A Torre Āzādi ou Torre da Liberdade é o símbolo de Teerã. A torre, construída em 1971 por ocasião das comemorações dos 2.500 anos do Império Persa.

22/7/2015, Pepe Escobar, RT
Tradução Vila Vudu

Vocês talvez tenham ouvido falar do N-11. É,  mais um mix-esperteza de Goldman Sachs, para benefício dessa sempre prezada gente, o “investidor global”. São os BRICS futuros, as novas potências emergentes.
O N-11 é constituído de Bangladesh, Egito, Indonésia, Irã, Coreia do Sul, México, Nigéria, Paquistão, Filipinas, Turquia e Vietnã. Alguns podem vir a tornar-se membros dos cada dia mais assertivos BRICS.

No instante em que desaparecer o regime de sanções, como se espera, no início de 2016, o Irã passará a ser o N-11 mais quente do mundo. É difícil superar seus muitos trunfos: um mercado consumidor de mais de 80 milhões, de população significativamente bem educada; um mix de capital humano ainda mais atraente que o da Turquia; e um front de energia absolutamente importante, combinação de tanto petróleo como a Arábia Saudita, tanto gás como a Rússia e talvez ainda mais minérios que a Austrália.
E, em breve, de volta (por cima) ao mercado global. É fator, pode-se dizer, para virar o jogo.

Incorporem-se à caravana

Apesar do sórdido pacote de sanções ONU/EUA/UE – que Teerã sempre disse que eram ilegais e injustas –, o Irã construiu a base industrial mais sólida no Sudoeste da Ásia. O país está, por exemplo, entre os Top 15 globais na produção de aço; e os Top 15 globais na fabricação de automóveis. É o maior exportador mundial de cimento, pistaches, açafrão e caviar.

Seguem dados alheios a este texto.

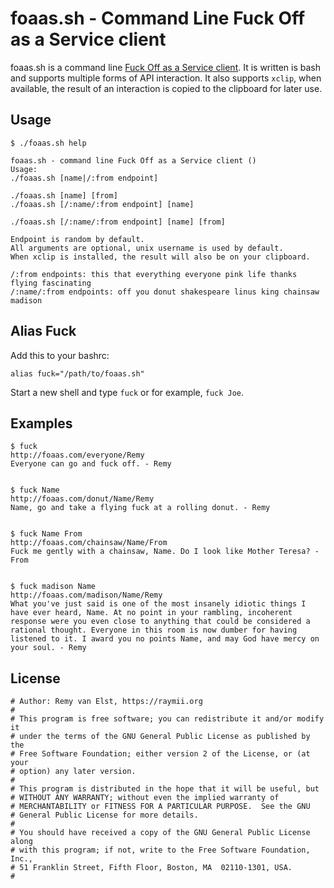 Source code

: # foaas.sh - Command Line Fuck Off as a Service client

foaas.sh is a command line [Fuck Off as a Service client](http://foaas.com/). It is written is bash and supports multiple forms of API interaction. It also supports `xclip`, when available, the result of an interaction is copied to the clipboard for later use.

## Usage

    $ ./foaas.sh help

    foaas.sh - command line Fuck Off as a Service client ()
    Usage:
    ./foaas.sh [name|/:from endpoint]

    ./foaas.sh [name] [from]
    ./foaas.sh [/:name/:from endpoint] [name]

    ./foaas.sh [/:name/:from endpoint] [name] [from]

    Endpoint is random by default.
    All arguments are optional, unix username is used by default. 
    When xclip is installed, the result will also be on your clipboard.

    /:from endpoints: this that everything everyone pink life thanks flying fascinating
    /:name/:from endpoints: off you donut shakespeare linus king chainsaw madison


## Alias Fuck

Add this to your bashrc:

    alias fuck="/path/to/foaas.sh"

Start a new shell and type `fuck` or for example, `fuck Joe`.


## Examples

    $ fuck                   
    http://foaas.com/everyone/Remy
    Everyone can go and fuck off. - Remy


    $ fuck Name
    http://foaas.com/donut/Name/Remy
    Name, go and take a flying fuck at a rolling donut. - Remy


    $ fuck Name From
    http://foaas.com/chainsaw/Name/From
    Fuck me gently with a chainsaw, Name. Do I look like Mother Teresa? - From


    $ fuck madison Name
    http://foaas.com/madison/Name/Remy
    What you've just said is one of the most insanely idiotic things I have ever heard, Name. At no point in your rambling, incoherent response were you even close to anything that could be considered a rational thought. Everyone in this room is now dumber for having listened to it. I award you no points Name, and may God have mercy on your soul. - Remy

## License

    # Author: Remy van Elst, https://raymii.org
    # 
    # This program is free software; you can redistribute it and/or modify it 
    # under the terms of the GNU General Public License as published by the 
    # Free Software Foundation; either version 2 of the License, or (at your 
    # option) any later version.
    # 
    # This program is distributed in the hope that it will be useful, but 
    # WITHOUT ANY WARRANTY; without even the implied warranty of 
    # MERCHANTABILITY or FITNESS FOR A PARTICULAR PURPOSE.  See the GNU 
    # General Public License for more details.
    # 
    # You should have received a copy of the GNU General Public License along 
    # with this program; if not, write to the Free Software Foundation, Inc., 
    # 51 Franklin Street, Fifth Floor, Boston, MA  02110-1301, USA.
    #  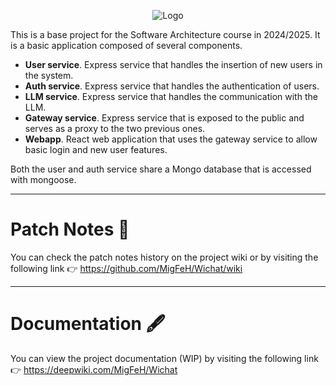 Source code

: <div align="center">
  
  ![Logo](/docs/images/Logotipo_Wechat_mini.png)

</div>

This is a base project for the Software Architecture course in 2024/2025. It is a basic application composed of several components.

- **User service**. Express service that handles the insertion of new users in the system.
- **Auth service**. Express service that handles the authentication of users.
- **LLM service**. Express service that handles the communication with the LLM.
- **Gateway service**. Express service that is exposed to the public and serves as a proxy to the two previous ones.
- **Webapp**. React web application that uses the gateway service to allow basic login and new user features.

Both the user and auth service share a Mongo database that is accessed with mongoose.

---
# Patch Notes 📜
You can check the patch notes history on the project wiki or by visiting the following link 👉 https://github.com/MigFeH/Wichat/wiki

---
# Documentation 🖋️
You can view the project documentation (WIP) by visiting the following link 👉 https://deepwiki.com/MigFeH/Wichat
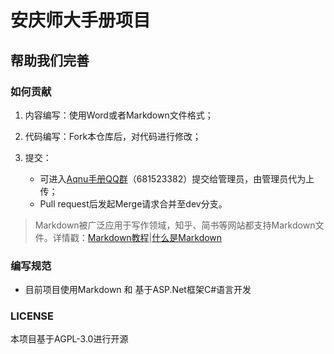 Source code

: # 安庆师大手册项目

## 帮助我们完善



### 如何贡献

1. 内容编写：使用Word或者Markdown文件格式；
2. 代码编写：Fork本仓库后，对代码进行修改；
3. 提交：

   - 可进入[Aqnu手册QQ群](https://jq.qq.com/?_wv=1027&amp;k=2DiXmDIe)（681523382）提交给管理员，由管理员代为上传；
   - Pull request后发起Merge请求合并至dev分支。

> Markdown被广泛应用于写作领域，知乎、简书等网站都支持Markdown文件。详情戳：[Markdown教程](https://markdown.com.cn/basic-syntax/)|[什么是Markdown](https://baike.baidu.com/item/markdown/3245829)

### 编写规范

- 目前项目使用Markdown 和 基于ASP.Net框架C#语言开发

### LICENSE

本项目基于AGPL-3.0进行开源
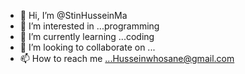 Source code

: - 👋 Hi, I’m @StinHusseinMa
- 👀 I’m interested in ...programming 
- 🌱 I’m currently learning ...coding
- 💞️ I’m looking to collaborate on ...
- 📫 How to reach me ...Husseinwhosane@gmail.com

<!---
StinHusseinMa/StinHusseinMa is a ✨ special ✨ repository because its `README.md` (this file) appears on your GitHub profile.
You can click the Preview link to take a look at your changes.
--->
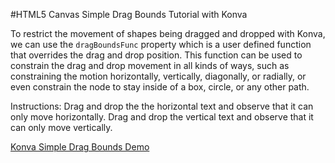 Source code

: 
#HTML5 Canvas Simple Drag Bounds Tutorial with Konva

To restrict the movement of shapes being dragged and dropped with Konva,
we can use the `dragBoundsFunc` property which is a user defined function that
overrides the drag and drop position.  This function can be used to constrain
the drag and drop movement in all kinds of ways, such as constraining the motion
horizontally, vertically, diagonally, or radially, or even constrain the node
to stay inside of a box, circle, or any other path.

Instructions: Drag and drop the the horizontal text and observe that it can only
move horizontally. Drag and drop the vertical text and observe that it can only move vertically.

<a class="jsbin-embed" href="http://jsbin.com/caguhi/1/embed?js,output">Konva Simple Drag Bounds Demo</a><script src="http://static.jsbin.com/js/embed.js"></script> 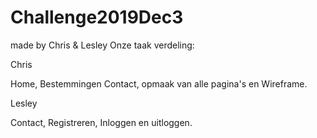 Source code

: # Challenge2019Dec3
made by Chris & Lesley
Onze taak verdeling:

Chris

Home, Bestemmingen Contact, opmaak van alle pagina's en Wireframe.



Lesley

Contact, Registreren, Inloggen en uitloggen.

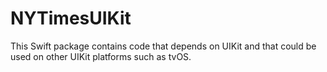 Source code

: # NYTimesUIKit

This Swift package contains code that depends on UIKit and that could be used on other UIKit platforms such as tvOS.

O Irã está bem posicionado entre os líderes globais na nanotecnologia e em pesquisa de células-tronco. É potência científica comprovada no Sudoeste da Ásia; o 17º maior gerador de papers científicos no mundo – à frente da Turquia e de Israel. Para nem falar da Arábia Saudita, conhecida líder mundial no campo dos … degolamentos.

Com o fim das sanções, o Irã poderá promover sua já crescente infraestrutura industrial e científica. Buscará a mais seleta tecnologia ocidental. Por enquanto, as aberturas no campo da tecnologia lhe estão chegando de China, Rússia e Índia, nações BRICS.
A tinta da assinatura do acordo de Lausanne nem bem secara, quando uma caravana de empresas globais – de Europa até a Ásia – pôs o pé na estrada rumo à Pérsia, posicionando-se para a grande (re)abertura do bazaar iraniano.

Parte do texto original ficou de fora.